- Opening Delimiter -
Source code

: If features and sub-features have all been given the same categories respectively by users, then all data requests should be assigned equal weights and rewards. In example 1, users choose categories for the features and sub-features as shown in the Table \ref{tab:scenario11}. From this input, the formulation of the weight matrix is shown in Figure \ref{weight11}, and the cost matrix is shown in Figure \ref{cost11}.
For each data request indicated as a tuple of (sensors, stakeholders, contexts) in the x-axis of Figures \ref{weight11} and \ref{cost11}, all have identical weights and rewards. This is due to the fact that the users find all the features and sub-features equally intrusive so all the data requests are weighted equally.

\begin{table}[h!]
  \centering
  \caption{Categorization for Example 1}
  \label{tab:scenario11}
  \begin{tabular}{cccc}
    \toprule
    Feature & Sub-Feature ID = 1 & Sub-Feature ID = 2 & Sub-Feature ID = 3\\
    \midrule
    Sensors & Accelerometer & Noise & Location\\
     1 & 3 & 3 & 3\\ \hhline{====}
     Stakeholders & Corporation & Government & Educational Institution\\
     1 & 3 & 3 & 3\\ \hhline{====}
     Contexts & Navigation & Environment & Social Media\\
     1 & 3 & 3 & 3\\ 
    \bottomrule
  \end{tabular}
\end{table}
- Closing Delimiter -
* INSTRUCTIONS TO FOLLOW:
Wherever the word "weights" appears in the data, return the whole line.

* RESPONSE:
: If features and sub-features have all been given the same categories respectively by users, then all data requests should be assigned equal weights and rewards. In example 1, users choose categories for the features and sub-features as shown in the Table \ref{tab:scenario11}. From this input, the formulation of the weight matrix is shown in Figure \ref{weight11}, and the cost matrix is shown in Figure \ref{cost11}.
For each data request indicated as a tuple of (sensors, stakeholders, contexts) in the x-axis of Figures \ref{weight11} and \ref{cost11}, all have identical weights and rewards. This is due to the fact that the users find all the features and sub-features equally intrusive so all the data requests are weighted equally.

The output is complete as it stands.